We went in again, staying away from the blotches in the carpet. Had they spread in the last few minutes? The thought worried me.
            Gold’s fungoid body still lay on the bed, the pile of blankets shoved aside. If it noticed us, it didn’t give any sign.
            “What happened?” Rachel was next to me. “Why are you . . . like this? I’m Rachel, by the way.”
            The mass of gray fungus rose up into its gumdrop shape again, and Gold’s face pushed forward. “It was . . . accident. At lab.”
            “What lab?”
            “Far—Fahringer. Far . . .” The head dropped. “Beer. Beer.”
            Rachel and I looked at each other. A beer-drinking fungus? I remembered the can strewn across the living room.
            Rachel turned. “I’ll go see.”
            “Don’t touch anything!” I watched her head for the kitchen, then looked back at Gold.
            He was a shapeless blob again, parts of his body pulsing up and down. The top of his head pushed up. “Lab. Fahringer Lab. Didn’t know. Didn’t know . . .”

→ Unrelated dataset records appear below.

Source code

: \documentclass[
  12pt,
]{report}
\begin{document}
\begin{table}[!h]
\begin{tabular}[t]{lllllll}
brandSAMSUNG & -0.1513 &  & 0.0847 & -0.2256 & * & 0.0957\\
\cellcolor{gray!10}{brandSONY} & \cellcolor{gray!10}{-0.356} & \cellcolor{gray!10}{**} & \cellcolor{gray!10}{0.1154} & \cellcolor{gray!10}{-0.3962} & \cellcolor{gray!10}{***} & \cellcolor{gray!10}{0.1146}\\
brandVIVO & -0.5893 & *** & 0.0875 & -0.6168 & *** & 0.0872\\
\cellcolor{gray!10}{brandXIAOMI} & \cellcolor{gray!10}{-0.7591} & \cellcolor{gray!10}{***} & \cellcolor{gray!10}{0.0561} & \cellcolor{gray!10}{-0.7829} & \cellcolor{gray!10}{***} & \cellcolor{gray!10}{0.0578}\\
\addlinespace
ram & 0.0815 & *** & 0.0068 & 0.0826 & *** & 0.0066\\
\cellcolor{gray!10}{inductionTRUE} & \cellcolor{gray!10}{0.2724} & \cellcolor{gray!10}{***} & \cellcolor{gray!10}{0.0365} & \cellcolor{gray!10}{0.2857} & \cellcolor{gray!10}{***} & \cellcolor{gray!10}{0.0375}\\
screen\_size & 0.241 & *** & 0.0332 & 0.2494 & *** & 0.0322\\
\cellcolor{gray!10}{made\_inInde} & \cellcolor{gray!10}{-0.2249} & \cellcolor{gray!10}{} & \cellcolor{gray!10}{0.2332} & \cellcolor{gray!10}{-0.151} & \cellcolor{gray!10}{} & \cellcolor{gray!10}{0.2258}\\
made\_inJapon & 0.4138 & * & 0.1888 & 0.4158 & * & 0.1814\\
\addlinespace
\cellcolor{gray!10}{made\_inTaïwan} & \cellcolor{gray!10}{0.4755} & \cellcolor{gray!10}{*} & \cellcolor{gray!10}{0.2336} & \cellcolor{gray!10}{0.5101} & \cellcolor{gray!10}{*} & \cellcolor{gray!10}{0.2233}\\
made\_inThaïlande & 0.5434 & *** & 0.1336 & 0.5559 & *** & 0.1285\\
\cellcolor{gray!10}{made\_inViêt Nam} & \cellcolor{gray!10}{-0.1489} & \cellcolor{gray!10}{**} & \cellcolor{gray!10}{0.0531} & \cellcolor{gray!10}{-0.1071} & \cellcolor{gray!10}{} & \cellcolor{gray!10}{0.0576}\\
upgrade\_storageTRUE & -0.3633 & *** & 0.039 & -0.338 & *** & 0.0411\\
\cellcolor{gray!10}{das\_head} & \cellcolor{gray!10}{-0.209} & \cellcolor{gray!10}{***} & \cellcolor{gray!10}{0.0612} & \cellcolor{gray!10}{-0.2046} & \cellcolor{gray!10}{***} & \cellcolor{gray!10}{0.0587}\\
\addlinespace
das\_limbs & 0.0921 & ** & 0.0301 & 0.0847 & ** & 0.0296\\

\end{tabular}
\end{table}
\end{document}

            Rachel returned, carrying an open can of beer with a wad of paper towels. “It was in the refrigerator. I used the paper towels—”
            The arm shot out faster than either of us expected. Rachel dropped the can, and it sank into the soft fungus, along with the paper towels.
            “Fahringer Lab.” I wondered how it was spelled. “Let’s go.”